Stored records
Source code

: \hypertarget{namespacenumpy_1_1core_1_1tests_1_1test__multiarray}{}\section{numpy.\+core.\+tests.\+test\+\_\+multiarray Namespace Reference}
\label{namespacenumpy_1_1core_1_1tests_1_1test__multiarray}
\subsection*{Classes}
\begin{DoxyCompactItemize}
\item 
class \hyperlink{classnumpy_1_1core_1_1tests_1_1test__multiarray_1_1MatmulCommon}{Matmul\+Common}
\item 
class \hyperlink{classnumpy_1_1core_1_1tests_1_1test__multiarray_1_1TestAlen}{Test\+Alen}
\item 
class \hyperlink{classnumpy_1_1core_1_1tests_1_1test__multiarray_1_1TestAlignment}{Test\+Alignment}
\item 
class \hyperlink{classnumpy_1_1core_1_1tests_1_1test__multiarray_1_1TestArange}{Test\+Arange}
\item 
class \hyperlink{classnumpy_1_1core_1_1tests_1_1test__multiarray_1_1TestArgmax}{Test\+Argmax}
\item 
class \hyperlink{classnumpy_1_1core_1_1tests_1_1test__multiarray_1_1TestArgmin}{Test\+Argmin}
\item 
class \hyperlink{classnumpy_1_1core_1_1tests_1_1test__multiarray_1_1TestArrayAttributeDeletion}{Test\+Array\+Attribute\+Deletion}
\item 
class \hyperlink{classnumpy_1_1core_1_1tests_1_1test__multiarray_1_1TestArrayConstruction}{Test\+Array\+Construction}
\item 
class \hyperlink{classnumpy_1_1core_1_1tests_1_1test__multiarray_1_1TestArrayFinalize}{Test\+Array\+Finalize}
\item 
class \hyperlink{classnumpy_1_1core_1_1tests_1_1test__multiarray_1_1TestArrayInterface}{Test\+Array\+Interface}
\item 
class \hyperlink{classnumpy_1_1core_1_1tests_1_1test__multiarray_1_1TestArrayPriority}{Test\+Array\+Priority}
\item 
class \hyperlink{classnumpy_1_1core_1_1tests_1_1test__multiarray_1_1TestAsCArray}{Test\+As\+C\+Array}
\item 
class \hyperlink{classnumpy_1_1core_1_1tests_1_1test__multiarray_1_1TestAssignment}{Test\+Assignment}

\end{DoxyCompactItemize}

What is needed
The response has to match the data exactly, line for line.

Task result
Source code

: \hypertarget{namespacenumpy_1_1core_1_1tests_1_1test__multiarray}{}\section{numpy.\+core.\+tests.\+test\+\_\+multiarray Namespace Reference}
\label{namespacenumpy_1_1core_1_1tests_1_1test__multiarray}
\subsection*{Classes}
\begin{DoxyCompactItemize}
\item 
class \hyperlink{classnumpy_1_1core_1_1tests_1_1test__multiarray_1_1MatmulCommon}{Matmul\+Common}
\item 
class \hyperlink{classnumpy_1_1core_1_1tests_1_1test__multiarray_1_1TestAlen}{Test\+Alen}
\item 
class \hyperlink{classnumpy_1_1core_1_1tests_1_1test__multiarray_1_1TestAlignment}{Test\+Alignment}
\item 
class \hyperlink{classnumpy_1_1core_1_1tests_1_1test__multiarray_1_1TestArange}{Test\+Arange}
\item 
class \hyperlink{classnumpy_1_1core_1_1tests_1_1test__multiarray_1_1TestArgmax}{Test\+Argmax}
\item 
class \hyperlink{classnumpy_1_1core_1_1tests_1_1test__multiarray_1_1TestArgmin}{Test\+Argmin}
\item 
class \hyperlink{classnumpy_1_1core_1_1tests_1_1test__multiarray_1_1TestArrayAttributeDeletion}{Test\+Array\+Attribute\+Deletion}
\item 
class \hyperlink{classnumpy_1_1core_1_1tests_1_1test__multiarray_1_1TestArrayConstruction}{Test\+Array\+Construction}
\item 
class \hyperlink{classnumpy_1_1core_1_1tests_1_1test__multiarray_1_1TestArrayFinalize}{Test\+Array\+Finalize}
\item 
class \hyperlink{classnumpy_1_1core_1_1tests_1_1test__multiarray_1_1TestArrayInterface}{Test\+Array\+Interface}
\item 
class \hyperlink{classnumpy_1_1core_1_1tests_1_1test__multiarray_1_1TestArrayPriority}{Test\+Array\+Priority}
\item 
class \hyperlink{classnumpy_1_1core_1_1tests_1_1test__multiarray_1_1TestAsCArray}{Test\+As\+C\+Array}
\item 
class \hyperlink{classnumpy_1_1core_1_1tests_1_1test__multiarray_1_1TestAssignment}{Test\+Assignment}

\end{DoxyCompactItemize}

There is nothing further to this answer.